AIM OF THE TASK:
From the data below, return all lines holding the string "randomColor".

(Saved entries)
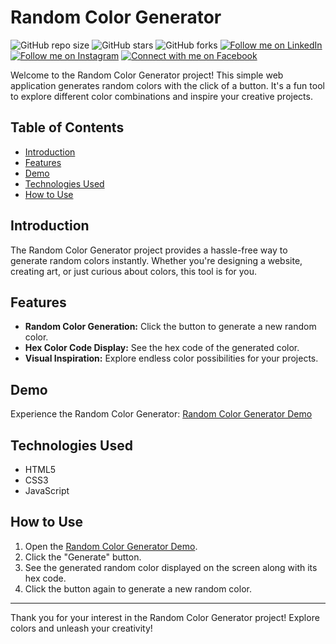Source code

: # Random Color Generator

![GitHub repo size](https://img.shields.io/github/repo-size/rockyhaque/randomColor)
![GitHub stars](https://img.shields.io/github/stars/rockyhaque/randomColor?style=social)
![GitHub forks](https://img.shields.io/github/forks/rockyhaque/rockyhaque?style=social)
[![Follow me on LinkedIn](https://img.shields.io/badge/-LinkedIn-blue?style=flat-square&logo=linkedin&logoColor=white&link=https://www.linkedin.com/in/your-linkedin-handle/)](https://www.linkedin.com/in/your-linkedin-handle/)
[![Follow me on Instagram](https://img.shields.io/badge/-Instagram-E4405F?style=flat-square&logo=instagram&logoColor=white&link=https://www.instagram.com/rocky_haque.10/)](https://www.instagram.com/rocky_haque.10/)
[![Connect with me on Facebook](https://img.shields.io/badge/-Facebook-1877F2?style=flat-square&logo=facebook&logoColor=white&link=https://www.facebook.com/rockyhaquee/)](https://www.facebook.com/rockyhaquee/)

Welcome to the Random Color Generator project! This simple web application generates random colors with the click of a button. It's a fun tool to explore different color combinations and inspire your creative projects.

## Table of Contents

- [Introduction](#introduction)
- [Features](#features)
- [Demo](#demo)
- [Technologies Used](#technologies-used)
- [How to Use](#how-to-use)

## Introduction

The Random Color Generator project provides a hassle-free way to generate random colors instantly. Whether you're designing a website, creating art, or just curious about colors, this tool is for you.

## Features

- **Random Color Generation:** Click the button to generate a new random color.
- **Hex Color Code Display:** See the hex code of the generated color.
- **Visual Inspiration:** Explore endless color possibilities for your projects.

## Demo

Experience the Random Color Generator: [Random Color Generator Demo](https://rockyhaque.github.io/randomColor/)

## Technologies Used

- HTML5
- CSS3
- JavaScript

## How to Use

1. Open the [Random Color Generator Demo](https://rockyhaque.github.io/randomColor/).
2. Click the "Generate" button.
3. See the generated random color displayed on the screen along with its hex code.
4. Click the button again to generate a new random color.



---

Thank you for your interest in the Random Color Generator project! Explore colors and unleash your creativity!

REPLY:
![GitHub repo size](https://img.shields.io/github/repo-size/rockyhaque/randomColor)
![GitHub stars](https://img.shields.io/github/stars/rockyhaque/randomColor?style=social)
Experience the Random Color Generator: [Random Color Generator Demo](https://rockyhaque.github.io/randomColor/)
1. Open the [Random Color Generator Demo](https://rockyhaque.github.io/randomColor/).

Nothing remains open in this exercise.